2. Description of the Prior Art
A plasma display device is a display device of such a type that ultraviolet rays are generated by gas discharge and phosphor is excited by the ultraviolet rays thus generated to emit light, thereby achieving a display, and it has been expected to be applied to a large-screen television, an information display device, or the like. Various systems have been developed for color plasma displays, and an AC surface discharge type plasma display device is excellent in brightness and easy manufacturing of panels among these systems.
FIG. 1 shows the conventional construction of a representative reflection type-AC surface discharge color plasma display panel.

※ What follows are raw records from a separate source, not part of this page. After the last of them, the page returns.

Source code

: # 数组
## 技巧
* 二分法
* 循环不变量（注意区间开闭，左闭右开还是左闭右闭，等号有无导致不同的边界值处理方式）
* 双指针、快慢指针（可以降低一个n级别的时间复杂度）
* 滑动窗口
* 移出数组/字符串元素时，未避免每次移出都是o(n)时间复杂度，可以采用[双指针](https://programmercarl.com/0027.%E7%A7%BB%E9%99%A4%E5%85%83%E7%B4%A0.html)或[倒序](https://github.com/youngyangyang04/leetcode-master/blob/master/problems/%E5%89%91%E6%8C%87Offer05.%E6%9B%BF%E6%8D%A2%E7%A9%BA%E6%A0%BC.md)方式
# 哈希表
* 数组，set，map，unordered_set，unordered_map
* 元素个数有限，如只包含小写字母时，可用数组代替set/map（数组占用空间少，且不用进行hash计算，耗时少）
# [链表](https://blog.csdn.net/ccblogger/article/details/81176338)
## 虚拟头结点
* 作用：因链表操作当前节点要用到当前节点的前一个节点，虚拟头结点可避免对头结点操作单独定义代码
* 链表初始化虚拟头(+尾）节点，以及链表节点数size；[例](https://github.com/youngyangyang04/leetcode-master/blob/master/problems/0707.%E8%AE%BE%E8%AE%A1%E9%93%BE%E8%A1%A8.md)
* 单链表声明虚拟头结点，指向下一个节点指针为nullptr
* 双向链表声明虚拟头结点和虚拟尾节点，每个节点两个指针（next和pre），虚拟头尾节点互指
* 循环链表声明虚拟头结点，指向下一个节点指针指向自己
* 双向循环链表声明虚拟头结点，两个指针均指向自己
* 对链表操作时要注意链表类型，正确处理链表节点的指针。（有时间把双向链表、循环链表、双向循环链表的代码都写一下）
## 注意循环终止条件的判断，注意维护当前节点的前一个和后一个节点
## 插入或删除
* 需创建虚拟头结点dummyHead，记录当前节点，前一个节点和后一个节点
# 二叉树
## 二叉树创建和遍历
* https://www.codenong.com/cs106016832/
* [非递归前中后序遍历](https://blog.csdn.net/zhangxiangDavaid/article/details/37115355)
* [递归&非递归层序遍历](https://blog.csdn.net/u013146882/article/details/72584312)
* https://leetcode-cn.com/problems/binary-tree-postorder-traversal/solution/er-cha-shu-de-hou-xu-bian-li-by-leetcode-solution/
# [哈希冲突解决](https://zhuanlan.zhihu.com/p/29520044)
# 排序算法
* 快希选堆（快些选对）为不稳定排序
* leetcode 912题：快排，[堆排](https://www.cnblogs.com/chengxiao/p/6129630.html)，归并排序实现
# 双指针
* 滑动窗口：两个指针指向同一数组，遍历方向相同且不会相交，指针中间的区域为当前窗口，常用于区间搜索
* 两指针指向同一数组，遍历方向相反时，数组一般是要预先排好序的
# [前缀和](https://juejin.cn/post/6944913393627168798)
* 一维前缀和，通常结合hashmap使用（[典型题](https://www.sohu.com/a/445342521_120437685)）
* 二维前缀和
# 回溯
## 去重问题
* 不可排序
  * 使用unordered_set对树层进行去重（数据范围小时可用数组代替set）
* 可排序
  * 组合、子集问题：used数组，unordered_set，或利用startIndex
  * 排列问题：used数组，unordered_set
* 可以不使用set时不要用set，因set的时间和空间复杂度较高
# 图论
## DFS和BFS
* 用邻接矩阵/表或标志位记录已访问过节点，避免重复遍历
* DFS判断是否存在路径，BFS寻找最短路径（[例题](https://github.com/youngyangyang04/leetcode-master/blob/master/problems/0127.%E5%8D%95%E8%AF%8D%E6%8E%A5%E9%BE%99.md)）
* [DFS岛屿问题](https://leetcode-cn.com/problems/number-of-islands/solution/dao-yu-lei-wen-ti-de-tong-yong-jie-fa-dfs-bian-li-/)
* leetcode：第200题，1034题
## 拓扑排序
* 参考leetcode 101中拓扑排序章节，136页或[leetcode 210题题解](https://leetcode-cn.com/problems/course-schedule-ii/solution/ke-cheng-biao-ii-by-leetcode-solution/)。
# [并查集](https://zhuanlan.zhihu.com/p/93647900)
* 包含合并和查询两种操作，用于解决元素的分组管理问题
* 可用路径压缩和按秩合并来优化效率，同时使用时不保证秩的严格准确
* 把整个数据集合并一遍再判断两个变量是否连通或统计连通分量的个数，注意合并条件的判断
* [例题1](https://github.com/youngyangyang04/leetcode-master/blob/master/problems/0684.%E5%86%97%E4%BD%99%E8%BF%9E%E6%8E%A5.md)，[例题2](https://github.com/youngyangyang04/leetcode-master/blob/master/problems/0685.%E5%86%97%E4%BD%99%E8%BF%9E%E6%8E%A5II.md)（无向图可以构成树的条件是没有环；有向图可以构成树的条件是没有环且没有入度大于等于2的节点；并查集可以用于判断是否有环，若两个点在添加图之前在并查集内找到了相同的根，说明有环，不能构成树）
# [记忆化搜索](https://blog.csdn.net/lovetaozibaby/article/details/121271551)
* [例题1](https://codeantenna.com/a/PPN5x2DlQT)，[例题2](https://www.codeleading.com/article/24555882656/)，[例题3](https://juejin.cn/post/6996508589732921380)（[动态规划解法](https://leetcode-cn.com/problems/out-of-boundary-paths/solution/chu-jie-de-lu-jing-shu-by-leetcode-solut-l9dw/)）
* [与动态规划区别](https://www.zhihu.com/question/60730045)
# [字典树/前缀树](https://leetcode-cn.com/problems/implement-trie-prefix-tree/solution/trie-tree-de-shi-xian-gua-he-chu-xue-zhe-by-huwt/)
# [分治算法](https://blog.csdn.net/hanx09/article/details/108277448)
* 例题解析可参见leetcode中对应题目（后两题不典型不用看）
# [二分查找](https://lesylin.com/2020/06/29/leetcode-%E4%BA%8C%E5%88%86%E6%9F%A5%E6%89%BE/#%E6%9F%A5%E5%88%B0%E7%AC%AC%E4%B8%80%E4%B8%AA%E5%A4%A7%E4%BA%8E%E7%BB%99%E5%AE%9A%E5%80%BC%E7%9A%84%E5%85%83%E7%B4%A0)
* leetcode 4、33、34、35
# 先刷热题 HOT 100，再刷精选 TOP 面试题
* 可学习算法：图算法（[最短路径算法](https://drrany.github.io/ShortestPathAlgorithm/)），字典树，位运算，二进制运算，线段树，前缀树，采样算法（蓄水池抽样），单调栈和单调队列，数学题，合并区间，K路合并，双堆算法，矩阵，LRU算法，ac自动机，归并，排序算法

The panel comprises back substrate 100 and front substrate 200. The back substrate 100 comprises glass substrate 1; belt-shaped data electrodes 2, bottom dielectric layer 3 and partition walls (bulkheads) 4, which are formed on the glass substrate 1; and red, green and blue phosphors 5 which are coated on the bottom portions and side surfaces of grooves formed between the partition walls 4. The front substrate 200 comprises glass substrate 6, and surface discharge electrodes 7, transparent dielectric layer 8 and protection layer 9 which are formed on the glass substrate 6. The front substrate 200 and the back substrate 100 are faced each other, and they are frit-sealed at the peripheral portion of the panel. The assembly thus frit-sealed is subjected to vacuum exhausting and heating, and then it is hermetically filled with gas, thereby completing the panel. The bottom dielectric layer 3 is not necessarily required, and the partition walls 4 and the phosphors 5 may be formed after the data electrodes 2 are formed.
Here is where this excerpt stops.